As for your question the h&r setup is a bilstein kit rebadged with their springs and valving...
For my subjective view, I like the pss10s as you can adjust them up and down. I keep them on moderate setting for everyday driving and crank them up on the de events. I am at RS ride height. I had some track oriented bilsteins and they were too stiff for my streets... Maybe ok where the roads are better in other parts of the country or needed if you are running really low like cup height, which the car was setup for before.
As for your question the h&r setup is a bilstein kit rebadged with their springs and valving...
For my subjective view, I like the pss10s as you can adjust them up and down. I keep them on moderate setting for everyday driving and crank them up on the de events. I am at RS ride height.
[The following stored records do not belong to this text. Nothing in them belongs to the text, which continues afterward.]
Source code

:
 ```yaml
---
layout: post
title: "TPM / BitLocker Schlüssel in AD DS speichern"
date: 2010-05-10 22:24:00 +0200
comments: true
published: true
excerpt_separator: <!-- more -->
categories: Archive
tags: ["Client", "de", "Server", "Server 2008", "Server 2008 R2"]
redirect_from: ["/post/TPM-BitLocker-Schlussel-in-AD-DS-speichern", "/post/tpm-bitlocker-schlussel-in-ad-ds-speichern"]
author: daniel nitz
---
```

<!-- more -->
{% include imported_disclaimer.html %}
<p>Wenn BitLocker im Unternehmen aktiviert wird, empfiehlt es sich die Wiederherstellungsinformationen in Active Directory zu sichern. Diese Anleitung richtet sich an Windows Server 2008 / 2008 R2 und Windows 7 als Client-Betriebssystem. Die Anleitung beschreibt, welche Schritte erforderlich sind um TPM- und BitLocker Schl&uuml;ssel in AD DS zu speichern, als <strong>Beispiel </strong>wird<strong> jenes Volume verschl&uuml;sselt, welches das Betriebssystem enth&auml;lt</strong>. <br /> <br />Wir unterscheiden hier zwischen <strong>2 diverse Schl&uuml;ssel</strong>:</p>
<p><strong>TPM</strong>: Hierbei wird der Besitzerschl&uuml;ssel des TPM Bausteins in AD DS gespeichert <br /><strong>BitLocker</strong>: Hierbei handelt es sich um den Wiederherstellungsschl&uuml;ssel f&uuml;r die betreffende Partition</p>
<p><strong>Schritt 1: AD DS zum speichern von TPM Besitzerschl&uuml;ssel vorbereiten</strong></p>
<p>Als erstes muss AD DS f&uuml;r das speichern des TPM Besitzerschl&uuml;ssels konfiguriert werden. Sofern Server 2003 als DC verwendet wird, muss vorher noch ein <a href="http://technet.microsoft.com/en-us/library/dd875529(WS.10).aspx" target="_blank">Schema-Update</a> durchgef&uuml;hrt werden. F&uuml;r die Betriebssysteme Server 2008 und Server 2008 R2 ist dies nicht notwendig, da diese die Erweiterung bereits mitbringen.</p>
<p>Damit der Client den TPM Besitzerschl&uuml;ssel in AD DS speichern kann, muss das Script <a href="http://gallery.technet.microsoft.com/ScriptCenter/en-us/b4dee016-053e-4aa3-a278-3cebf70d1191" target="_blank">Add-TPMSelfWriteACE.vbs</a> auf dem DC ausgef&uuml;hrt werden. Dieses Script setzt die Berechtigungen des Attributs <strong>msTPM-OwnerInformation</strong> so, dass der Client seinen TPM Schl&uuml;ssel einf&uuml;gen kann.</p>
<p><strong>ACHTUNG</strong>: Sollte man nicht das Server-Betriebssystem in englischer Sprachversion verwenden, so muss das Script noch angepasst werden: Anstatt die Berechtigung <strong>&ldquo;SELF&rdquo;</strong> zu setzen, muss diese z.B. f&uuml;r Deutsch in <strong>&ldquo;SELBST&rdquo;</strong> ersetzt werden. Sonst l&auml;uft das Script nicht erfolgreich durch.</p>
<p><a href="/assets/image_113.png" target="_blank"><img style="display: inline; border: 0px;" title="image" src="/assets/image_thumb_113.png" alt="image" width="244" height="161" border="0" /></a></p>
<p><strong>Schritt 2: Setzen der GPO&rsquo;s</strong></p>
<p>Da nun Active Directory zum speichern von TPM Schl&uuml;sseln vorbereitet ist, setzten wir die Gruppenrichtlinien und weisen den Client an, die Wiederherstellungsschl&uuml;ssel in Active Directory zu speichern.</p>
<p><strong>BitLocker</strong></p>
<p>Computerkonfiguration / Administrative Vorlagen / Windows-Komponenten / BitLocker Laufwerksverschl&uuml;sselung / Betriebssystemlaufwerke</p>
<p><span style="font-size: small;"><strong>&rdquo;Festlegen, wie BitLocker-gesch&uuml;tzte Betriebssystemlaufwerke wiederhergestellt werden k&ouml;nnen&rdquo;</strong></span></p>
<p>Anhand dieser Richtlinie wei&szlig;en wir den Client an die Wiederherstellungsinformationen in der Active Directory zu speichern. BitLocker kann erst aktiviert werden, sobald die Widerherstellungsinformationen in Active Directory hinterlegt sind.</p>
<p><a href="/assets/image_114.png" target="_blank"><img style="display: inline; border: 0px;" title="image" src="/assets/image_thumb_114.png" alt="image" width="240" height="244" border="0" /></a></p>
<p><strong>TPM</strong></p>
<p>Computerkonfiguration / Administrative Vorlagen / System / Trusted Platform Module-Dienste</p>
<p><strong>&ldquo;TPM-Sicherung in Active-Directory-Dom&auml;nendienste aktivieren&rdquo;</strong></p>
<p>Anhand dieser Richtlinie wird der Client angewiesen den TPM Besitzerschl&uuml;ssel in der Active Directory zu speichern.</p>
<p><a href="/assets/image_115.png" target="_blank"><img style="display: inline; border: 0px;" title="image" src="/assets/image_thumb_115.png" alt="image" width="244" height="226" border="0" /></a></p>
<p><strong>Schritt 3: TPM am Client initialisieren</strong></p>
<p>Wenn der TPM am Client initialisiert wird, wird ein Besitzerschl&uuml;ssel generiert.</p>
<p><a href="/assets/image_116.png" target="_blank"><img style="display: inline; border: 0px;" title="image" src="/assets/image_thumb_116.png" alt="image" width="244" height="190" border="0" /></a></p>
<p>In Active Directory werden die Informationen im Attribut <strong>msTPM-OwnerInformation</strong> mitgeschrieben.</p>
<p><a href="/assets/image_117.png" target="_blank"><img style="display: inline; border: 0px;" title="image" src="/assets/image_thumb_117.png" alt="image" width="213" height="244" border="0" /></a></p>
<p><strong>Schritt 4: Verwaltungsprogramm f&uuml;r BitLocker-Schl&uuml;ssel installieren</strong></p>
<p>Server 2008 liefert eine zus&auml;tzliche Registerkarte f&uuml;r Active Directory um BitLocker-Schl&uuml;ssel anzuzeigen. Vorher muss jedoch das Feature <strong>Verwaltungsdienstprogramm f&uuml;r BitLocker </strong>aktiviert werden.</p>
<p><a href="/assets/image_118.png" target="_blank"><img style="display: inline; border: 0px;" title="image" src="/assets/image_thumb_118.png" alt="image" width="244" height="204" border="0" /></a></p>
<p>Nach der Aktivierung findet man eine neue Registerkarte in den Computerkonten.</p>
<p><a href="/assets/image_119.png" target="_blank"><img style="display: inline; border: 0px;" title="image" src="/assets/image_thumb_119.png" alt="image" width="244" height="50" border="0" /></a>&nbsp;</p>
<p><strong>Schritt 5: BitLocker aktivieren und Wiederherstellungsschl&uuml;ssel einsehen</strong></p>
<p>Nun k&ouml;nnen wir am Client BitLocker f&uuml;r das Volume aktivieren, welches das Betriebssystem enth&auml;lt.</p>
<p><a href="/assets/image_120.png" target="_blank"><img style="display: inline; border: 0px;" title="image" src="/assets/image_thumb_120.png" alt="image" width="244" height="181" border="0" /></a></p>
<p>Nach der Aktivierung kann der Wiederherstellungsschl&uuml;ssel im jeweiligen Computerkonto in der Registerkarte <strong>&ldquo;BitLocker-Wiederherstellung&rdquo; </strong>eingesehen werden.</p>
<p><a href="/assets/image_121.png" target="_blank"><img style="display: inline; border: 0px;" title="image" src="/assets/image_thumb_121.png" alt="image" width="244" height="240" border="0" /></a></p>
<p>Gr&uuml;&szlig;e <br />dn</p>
I had some track oriented bilsteins and they were too stiff for my streets... Maybe ok where the roads are better in other parts of the country or needed if you are running really low like cup height, which the car was setup for before.
#13
Rennlist Member
I did it 2x
round one was RS wheel carriers, Sport rubber bushes or RS arms, Tarret toe arm w/ locks, thi was a really great combination but the rear would nor hold alignment on the track, specifically WGI, I think that hitting the turtles was too much for the eccentrics.
RS wheel carriers and RSR tierods
RS sways
RS rear A arms and RS KT arms
Solid side mounts
Mode front camber plates
Elephant Sport rubber bushes for front A arm
TArret toe arms w/ locks, Cup shocks custom digressive revalve, 8.5 & 10 wheels
Mode front Rennline rear shock mounts
Extra locks on sway bar mounts, 600/750# springs
How it sat, w/ the street wheels
On track
round one was RS wheel carriers, Sport rubber bushes or RS arms, Tarret toe arm w/ locks, thi was a really great combination but the rear would nor hold alignment on the track, specifically WGI, I think that hitting the turtles was too much for the eccentrics.
RS wheel carriers and RSR tierods
RS sways
RS rear A arms and RS KT arms
Solid side mounts
Mode front camber plates
Elephant Sport rubber bushes for front A arm
TArret toe arms w/ locks, Cup shocks custom digressive revalve, 8.5 & 10 wheels
Mode front Rennline rear shock mounts
Extra locks on sway bar mounts, 600/750# springs
How it sat, w/ the street wheels
On track
I have 3 question : where is still possible to buy for a decent price the RSR tie rods, did you install the tilt kit as well and in the picture with M 003 Aerokit, which tires are you using?
#15
Rennlist Member
Thank you Kan: Yes, but then I need the outer side to work with the right angle with the RS wheel carrier.
I am asking not just for the yellow project, but also for the other 993 that now is running with standard tie roads, which is something not just ugly to see, I suppose, but most of all, inefficient.
Few months ago I contacted a company here in Italy that don't know how much time ago was producing the standard and the RS tie rods and selling them for something like a fourth of what is priced right now.
these parts are so crazy expensive that probably it would be way cheaper to CNC cut them from solid steel or maybe make a group buy and see what this company would answer to a 1000 pieces order.
I am asking not just for the yellow project, but also for the other 993 that now is running with standard tie roads, which is something not just ugly to see, I suppose, but most of all, inefficient.
Few months ago I contacted a company here in Italy that don't know how much time ago was producing the standard and the RS tie rods and selling them for something like a fourth of what is priced right now.
these parts are so crazy expensive that probably it would be way cheaper to CNC cut them from solid steel or maybe make a group buy and see what this company would answer to a 1000 pieces order.